[Stored data entries]

▽

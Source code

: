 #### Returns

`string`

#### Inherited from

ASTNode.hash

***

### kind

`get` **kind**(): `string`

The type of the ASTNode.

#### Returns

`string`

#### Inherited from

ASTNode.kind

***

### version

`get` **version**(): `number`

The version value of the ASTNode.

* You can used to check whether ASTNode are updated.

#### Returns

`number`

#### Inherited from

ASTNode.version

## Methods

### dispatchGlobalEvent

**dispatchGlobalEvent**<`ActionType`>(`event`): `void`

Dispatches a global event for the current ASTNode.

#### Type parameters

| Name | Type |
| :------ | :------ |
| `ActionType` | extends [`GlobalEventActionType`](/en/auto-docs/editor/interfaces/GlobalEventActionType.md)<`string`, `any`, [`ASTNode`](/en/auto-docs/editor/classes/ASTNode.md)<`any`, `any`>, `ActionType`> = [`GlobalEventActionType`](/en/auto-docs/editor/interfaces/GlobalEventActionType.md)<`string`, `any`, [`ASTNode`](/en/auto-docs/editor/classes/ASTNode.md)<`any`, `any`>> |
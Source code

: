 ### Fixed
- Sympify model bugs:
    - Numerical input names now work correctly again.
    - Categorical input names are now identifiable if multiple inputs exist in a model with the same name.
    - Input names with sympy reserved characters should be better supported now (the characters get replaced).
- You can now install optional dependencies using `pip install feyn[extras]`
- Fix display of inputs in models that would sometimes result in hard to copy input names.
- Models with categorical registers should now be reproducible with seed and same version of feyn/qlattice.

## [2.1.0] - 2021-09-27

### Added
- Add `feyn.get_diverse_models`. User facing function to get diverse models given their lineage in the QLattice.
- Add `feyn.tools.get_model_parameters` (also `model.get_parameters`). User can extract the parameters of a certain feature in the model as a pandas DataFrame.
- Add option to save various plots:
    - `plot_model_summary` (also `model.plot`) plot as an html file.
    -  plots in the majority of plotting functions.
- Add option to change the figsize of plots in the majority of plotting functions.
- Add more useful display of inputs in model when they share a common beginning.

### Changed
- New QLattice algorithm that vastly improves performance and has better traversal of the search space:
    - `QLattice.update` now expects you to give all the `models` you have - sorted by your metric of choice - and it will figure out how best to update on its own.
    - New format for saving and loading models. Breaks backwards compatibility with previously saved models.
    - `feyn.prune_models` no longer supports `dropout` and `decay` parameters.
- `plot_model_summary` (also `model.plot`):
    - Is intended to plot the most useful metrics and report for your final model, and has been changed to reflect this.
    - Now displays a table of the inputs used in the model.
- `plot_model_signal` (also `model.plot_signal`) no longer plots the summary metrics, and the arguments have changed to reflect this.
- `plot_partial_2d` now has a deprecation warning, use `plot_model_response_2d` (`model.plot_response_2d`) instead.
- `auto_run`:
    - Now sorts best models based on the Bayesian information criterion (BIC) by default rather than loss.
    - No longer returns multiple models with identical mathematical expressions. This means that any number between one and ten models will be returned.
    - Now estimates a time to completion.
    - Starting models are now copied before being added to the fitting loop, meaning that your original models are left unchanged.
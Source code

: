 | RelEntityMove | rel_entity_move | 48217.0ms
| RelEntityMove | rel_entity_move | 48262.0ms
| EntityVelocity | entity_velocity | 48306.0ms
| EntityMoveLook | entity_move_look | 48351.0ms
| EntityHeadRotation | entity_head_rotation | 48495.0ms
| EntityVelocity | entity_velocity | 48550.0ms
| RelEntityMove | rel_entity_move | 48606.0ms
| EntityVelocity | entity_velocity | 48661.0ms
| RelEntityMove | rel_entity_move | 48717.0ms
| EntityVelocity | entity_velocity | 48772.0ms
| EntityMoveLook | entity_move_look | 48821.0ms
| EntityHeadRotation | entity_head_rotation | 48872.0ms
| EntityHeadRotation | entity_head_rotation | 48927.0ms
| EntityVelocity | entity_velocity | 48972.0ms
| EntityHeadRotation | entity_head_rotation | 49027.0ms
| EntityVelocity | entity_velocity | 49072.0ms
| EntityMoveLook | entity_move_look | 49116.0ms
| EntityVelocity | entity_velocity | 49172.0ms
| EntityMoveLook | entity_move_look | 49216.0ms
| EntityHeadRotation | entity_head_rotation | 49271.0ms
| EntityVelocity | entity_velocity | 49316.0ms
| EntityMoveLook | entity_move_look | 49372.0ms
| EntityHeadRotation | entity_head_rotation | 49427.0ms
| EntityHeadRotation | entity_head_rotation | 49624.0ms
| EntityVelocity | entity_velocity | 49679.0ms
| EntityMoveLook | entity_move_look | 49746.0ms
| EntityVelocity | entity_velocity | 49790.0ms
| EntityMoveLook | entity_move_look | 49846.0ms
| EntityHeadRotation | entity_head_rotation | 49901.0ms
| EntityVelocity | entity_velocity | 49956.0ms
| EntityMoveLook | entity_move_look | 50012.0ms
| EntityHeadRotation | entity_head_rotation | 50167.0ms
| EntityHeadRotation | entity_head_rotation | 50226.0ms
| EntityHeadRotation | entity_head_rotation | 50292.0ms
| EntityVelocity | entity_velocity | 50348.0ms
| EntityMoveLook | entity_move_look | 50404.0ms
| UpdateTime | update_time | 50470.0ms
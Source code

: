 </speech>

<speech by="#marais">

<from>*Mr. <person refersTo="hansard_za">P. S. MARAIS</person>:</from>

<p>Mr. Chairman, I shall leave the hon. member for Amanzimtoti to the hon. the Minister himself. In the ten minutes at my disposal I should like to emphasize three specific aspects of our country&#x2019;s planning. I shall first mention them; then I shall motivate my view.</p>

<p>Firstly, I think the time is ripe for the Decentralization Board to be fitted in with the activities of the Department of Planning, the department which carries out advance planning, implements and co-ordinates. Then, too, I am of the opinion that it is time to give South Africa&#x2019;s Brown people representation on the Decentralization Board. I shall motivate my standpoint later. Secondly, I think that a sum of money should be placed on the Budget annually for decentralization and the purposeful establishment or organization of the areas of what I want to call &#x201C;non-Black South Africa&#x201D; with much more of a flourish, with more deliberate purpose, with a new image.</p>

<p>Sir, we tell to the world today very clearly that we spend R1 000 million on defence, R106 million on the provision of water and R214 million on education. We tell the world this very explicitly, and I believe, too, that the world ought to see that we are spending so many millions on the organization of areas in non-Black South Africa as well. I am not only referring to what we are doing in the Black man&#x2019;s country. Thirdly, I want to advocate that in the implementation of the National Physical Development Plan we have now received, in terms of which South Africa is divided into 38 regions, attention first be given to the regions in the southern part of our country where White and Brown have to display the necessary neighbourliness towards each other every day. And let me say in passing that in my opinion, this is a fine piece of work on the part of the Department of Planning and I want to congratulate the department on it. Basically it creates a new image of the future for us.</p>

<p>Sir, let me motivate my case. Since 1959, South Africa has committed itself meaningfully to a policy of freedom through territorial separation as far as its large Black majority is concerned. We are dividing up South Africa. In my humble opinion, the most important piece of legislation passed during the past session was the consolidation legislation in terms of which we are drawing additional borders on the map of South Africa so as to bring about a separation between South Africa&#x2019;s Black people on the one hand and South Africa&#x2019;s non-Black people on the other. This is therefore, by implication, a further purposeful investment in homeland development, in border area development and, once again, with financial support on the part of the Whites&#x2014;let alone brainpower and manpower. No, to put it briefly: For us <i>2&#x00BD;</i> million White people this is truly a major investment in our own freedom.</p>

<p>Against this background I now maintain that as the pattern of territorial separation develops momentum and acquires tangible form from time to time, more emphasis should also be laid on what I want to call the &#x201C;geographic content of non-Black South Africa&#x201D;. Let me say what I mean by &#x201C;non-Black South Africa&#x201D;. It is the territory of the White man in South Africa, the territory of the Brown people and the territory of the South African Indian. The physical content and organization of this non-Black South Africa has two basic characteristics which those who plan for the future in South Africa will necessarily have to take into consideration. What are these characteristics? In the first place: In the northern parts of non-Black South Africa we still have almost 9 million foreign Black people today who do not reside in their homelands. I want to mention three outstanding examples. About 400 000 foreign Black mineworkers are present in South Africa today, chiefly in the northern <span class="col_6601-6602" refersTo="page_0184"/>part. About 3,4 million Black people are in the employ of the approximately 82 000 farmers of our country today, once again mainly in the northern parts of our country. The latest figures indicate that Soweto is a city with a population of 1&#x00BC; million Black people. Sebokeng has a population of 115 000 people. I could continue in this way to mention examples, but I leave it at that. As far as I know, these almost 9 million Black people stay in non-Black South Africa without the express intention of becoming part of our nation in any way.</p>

△

GOAL OF THE EXERCISE => What is the number of lines in the entries above that include the word "better"? Answer with that number alone.

EXERCISE ANSWER => 2